What to produce >>
All lines in the records that carry the string "매개변수에" are to be shown.

◇ ◇ ◇

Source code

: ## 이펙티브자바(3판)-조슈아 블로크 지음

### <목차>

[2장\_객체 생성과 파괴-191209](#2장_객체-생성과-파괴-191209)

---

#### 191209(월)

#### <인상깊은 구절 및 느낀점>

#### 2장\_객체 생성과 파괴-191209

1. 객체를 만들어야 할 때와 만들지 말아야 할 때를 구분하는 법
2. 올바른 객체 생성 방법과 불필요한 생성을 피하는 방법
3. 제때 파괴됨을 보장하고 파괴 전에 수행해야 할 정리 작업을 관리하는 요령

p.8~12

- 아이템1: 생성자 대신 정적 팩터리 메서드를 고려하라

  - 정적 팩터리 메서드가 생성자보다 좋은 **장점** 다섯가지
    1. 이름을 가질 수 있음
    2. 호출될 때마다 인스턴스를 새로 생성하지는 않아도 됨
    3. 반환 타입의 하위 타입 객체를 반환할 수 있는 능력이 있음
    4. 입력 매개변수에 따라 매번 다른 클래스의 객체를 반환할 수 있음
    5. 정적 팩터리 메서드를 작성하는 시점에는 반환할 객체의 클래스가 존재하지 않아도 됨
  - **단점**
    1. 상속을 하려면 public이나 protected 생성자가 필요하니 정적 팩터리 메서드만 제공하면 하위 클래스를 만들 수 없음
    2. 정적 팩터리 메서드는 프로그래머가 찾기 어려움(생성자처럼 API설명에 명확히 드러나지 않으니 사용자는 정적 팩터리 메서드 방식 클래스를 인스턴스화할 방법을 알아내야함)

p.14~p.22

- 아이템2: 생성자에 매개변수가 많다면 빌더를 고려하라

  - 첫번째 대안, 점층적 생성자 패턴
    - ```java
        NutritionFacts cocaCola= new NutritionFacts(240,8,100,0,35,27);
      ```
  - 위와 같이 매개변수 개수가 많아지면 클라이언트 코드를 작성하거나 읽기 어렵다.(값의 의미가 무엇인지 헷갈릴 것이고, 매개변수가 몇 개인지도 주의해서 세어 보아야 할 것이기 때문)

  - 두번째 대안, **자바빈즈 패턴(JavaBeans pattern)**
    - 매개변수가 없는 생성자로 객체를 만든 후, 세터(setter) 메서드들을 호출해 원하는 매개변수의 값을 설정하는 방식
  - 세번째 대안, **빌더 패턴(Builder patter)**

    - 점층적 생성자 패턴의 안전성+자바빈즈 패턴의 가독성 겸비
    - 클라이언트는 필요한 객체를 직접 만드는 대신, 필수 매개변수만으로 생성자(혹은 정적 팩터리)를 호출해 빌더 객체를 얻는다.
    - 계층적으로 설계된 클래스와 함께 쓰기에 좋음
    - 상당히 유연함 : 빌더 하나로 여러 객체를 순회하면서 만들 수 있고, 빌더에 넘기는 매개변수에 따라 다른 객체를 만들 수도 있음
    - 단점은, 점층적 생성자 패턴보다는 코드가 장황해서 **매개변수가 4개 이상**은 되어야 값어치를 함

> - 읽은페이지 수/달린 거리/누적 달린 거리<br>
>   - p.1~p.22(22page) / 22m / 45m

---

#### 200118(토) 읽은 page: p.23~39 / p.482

◇ ◇ ◇

Answer to this task >>
    4. 입력 매개변수에 따라 매번 다른 클래스의 객체를 반환할 수 있음
    - 상당히 유연함 : 빌더 하나로 여러 객체를 순회하면서 만들 수 있고, 빌더에 넘기는 매개변수에 따라 다른 객체를 만들 수도 있음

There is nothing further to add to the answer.